The best thing you can do is take steps to improve your credit score. However, you can also check your eligibility for the following types of business credit cards for which you’re more likely to be approved, even with a bad credit score.

  • Credit cards with a personal guarantee. This allows the lender to seek funds from your personal accounts if your business falls behind on repayments, providing extra protection for the lender so they feel more comfortable approving your business credit card application. The major disadvantage is the personal risk you’re taking on. If your business is ever unable to repay its debt, you might compromise your savings, or even end up with a personal bankruptcy on your credit report for six years.
  • Secured business credit cards. With this type of card, you pay a deposit which is held by the card issuer until you return the card. This is another form of protection that can help lenders feel more comfortable approving your application. However, although this form of credit card is popular in the US, it’s quite rare in the UK.
  • Bad credit business credit cards. There is a specific market of business credit cards aimed at companies with poor credit scores. However, these cards tend to have huge interest rates, low credit limits and strict terms. You may prefer to build your credit score instead of applying for one of these. Read our guide to business credit scores for tips on how to build business credit history.

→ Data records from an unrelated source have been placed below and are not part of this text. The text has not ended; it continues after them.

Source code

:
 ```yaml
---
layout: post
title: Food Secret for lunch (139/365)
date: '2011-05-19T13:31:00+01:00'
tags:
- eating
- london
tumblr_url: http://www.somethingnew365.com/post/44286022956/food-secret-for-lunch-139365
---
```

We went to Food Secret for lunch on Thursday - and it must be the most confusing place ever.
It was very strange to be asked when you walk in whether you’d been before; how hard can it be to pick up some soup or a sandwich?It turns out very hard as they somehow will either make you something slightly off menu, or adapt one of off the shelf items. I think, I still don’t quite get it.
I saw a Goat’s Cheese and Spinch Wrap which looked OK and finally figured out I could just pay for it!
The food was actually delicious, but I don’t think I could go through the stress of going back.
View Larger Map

Eligibility checks vs full application

Many business credit card providers offer an eligibility checker tool on their website. These require you to fill in a few financial details to see whether you’re likely to be accepted for a specific credit card.

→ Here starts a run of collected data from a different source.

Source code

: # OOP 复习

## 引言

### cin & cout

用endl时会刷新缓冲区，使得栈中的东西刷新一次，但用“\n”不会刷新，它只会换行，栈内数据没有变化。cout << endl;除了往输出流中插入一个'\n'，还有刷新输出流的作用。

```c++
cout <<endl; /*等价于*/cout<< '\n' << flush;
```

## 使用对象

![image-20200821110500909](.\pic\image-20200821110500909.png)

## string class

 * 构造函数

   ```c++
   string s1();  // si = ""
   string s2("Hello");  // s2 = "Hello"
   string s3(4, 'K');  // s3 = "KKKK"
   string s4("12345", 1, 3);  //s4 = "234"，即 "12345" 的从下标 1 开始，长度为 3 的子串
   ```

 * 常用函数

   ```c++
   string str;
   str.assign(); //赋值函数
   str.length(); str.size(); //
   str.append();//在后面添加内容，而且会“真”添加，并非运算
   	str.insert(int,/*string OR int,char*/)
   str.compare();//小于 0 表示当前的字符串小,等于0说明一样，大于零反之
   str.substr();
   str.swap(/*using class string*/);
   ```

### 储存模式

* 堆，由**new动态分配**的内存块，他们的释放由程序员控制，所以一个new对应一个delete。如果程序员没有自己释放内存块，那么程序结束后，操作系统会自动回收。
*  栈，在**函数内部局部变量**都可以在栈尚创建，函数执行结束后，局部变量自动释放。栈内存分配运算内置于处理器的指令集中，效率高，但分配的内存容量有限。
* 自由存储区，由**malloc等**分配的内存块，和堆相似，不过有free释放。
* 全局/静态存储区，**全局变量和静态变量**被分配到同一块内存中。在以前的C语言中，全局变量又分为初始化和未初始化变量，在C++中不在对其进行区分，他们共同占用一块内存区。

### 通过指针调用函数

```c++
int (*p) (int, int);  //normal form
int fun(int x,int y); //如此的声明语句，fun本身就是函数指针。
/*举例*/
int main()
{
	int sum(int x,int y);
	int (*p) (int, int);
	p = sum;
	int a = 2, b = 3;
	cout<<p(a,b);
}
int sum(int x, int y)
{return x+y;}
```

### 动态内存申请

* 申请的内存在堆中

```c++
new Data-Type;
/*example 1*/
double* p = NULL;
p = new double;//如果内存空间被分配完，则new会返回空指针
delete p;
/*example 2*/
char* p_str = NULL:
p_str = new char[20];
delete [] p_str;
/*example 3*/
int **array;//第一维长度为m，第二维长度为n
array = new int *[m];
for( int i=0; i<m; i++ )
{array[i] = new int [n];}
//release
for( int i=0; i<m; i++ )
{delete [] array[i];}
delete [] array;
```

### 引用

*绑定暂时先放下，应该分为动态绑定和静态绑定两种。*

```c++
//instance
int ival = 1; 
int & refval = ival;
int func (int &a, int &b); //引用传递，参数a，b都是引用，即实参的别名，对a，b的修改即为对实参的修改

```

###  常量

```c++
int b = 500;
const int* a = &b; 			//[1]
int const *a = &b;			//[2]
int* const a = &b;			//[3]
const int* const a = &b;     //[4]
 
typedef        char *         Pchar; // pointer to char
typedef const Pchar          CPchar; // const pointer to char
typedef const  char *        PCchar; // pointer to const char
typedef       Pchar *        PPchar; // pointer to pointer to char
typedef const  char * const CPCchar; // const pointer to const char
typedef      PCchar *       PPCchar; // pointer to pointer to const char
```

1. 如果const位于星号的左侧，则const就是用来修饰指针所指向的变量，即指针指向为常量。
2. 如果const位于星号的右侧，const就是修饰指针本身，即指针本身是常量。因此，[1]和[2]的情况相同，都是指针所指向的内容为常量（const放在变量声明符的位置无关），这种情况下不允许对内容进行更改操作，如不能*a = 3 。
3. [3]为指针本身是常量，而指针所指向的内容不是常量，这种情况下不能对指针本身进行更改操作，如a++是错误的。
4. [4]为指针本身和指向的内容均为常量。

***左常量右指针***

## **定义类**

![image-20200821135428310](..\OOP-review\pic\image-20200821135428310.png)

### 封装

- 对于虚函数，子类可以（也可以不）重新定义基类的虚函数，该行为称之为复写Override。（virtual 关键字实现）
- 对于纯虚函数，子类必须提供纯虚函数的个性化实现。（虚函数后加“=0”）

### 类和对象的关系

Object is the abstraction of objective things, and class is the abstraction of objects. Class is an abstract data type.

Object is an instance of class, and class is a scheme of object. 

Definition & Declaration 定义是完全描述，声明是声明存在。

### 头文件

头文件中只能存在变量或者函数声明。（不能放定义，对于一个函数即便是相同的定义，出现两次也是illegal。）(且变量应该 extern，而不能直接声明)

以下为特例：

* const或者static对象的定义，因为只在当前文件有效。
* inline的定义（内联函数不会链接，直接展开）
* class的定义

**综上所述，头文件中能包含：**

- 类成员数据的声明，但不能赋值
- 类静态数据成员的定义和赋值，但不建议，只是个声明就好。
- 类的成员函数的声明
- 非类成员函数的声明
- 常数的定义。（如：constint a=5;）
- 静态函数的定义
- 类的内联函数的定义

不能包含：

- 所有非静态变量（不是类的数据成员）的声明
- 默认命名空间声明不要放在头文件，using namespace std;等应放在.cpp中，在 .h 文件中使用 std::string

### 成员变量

The most useful thing about these tools is that they only run a “soft check” of your credit report. This doesn’t affect your credit score at all. A “hard check” of your credit report produces a temporary dip in your credit score.

If you’re approved by an eligibility checker, you’ll still have to make a full application. This will include a “hard check” of your credit report. It’ll also require more information, and you could still be declined based on these additional details.

Still, by assessing the likelihood of being approved for a credit card before you make a full application, you can reduce the chances of damaging your credit score by being declined several times.

Dos and don’ts

Do

  • Consider applying for a secured credit card or one with a personal guarantee.
  • Use an eligibility checker before making a full application.
  • Take steps to improve your business and personal credit scores.

Don’t

  • Apply for a credit card if an eligibility checker declines you.
  • Make several applications in a short space of time. This can damage your credit score further.
  • Spend more than you can afford to repay.

What if I’m turned down for a business credit card because of my credit score?

You still have a few options available to you at this point. The best one for you depends on the reason you wanted a business credit card in the first place.

  • Do you need the flexibility to manage your cash flow when you’re waiting for invoices to be paid? If so, and if your personal credit score is better than that of your business, you could consider using a personal card for business spending – with caution. Check the terms of your card to make sure it doesn’t prohibit business use; track your spending carefully to make sure you can separate personal and business transactions for bookkeeping purposes; and remember you’ll be personally liable for any debts you incur.
  • Do you need to provide cards for your employees to use when they’re making transactions on behalf of the business? If that’s the case, you could consider a prepaid card.
  • Do you need to spread the cost of a large purchase for the business? You have plenty of other options for business finance in that case.
  • Do you want to earn and spend rewards? You could use a personal reward credit card. However, you might be better off concentrating on improving your business credit score. This will help you get a reward card tailored to your business in the future. Concentrate on paying all your other bills on time and then maybe try again in 12 months.